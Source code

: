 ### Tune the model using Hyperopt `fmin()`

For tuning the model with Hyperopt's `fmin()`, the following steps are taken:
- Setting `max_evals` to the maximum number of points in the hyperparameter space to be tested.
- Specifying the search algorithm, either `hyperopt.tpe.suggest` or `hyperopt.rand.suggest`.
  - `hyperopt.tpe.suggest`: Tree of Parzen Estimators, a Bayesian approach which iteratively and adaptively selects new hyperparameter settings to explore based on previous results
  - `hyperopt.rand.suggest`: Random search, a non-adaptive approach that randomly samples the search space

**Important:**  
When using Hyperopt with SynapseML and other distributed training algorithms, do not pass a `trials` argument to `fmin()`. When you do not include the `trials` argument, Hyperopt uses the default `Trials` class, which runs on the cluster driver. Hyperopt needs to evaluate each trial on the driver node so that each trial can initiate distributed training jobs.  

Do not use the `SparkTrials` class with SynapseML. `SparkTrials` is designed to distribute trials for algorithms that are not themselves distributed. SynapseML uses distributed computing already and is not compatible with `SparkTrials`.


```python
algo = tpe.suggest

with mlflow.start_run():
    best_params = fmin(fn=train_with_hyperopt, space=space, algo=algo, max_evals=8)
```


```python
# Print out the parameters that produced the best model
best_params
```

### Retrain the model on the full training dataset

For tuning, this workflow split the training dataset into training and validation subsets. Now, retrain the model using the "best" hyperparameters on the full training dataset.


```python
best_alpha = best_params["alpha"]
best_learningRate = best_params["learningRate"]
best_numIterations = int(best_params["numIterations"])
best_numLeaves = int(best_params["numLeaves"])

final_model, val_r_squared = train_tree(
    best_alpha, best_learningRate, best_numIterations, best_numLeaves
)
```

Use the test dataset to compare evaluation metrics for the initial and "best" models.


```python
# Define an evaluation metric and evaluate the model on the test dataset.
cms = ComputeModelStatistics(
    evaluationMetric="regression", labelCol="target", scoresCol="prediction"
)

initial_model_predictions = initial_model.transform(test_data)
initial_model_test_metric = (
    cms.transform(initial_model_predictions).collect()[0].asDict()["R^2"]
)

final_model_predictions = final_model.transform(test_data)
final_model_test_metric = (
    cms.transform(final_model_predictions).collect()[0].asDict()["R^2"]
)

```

* **What to produce**
Take every line in the preceding listing that contains "algorithms" and copy it.

* **Solution for this exercise**
When using Hyperopt with SynapseML and other distributed training algorithms, do not pass a `trials` argument to `fmin()`. When you do not include the `trials` argument, Hyperopt uses the default `Trials` class, which runs on the cluster driver. Hyperopt needs to evaluate each trial on the driver node so that each trial can initiate distributed training jobs.  
Do not use the `SparkTrials` class with SynapseML. `SparkTrials` is designed to distribute trials for algorithms that are not themselves distributed. SynapseML uses distributed computing already and is not compatible with `SparkTrials`.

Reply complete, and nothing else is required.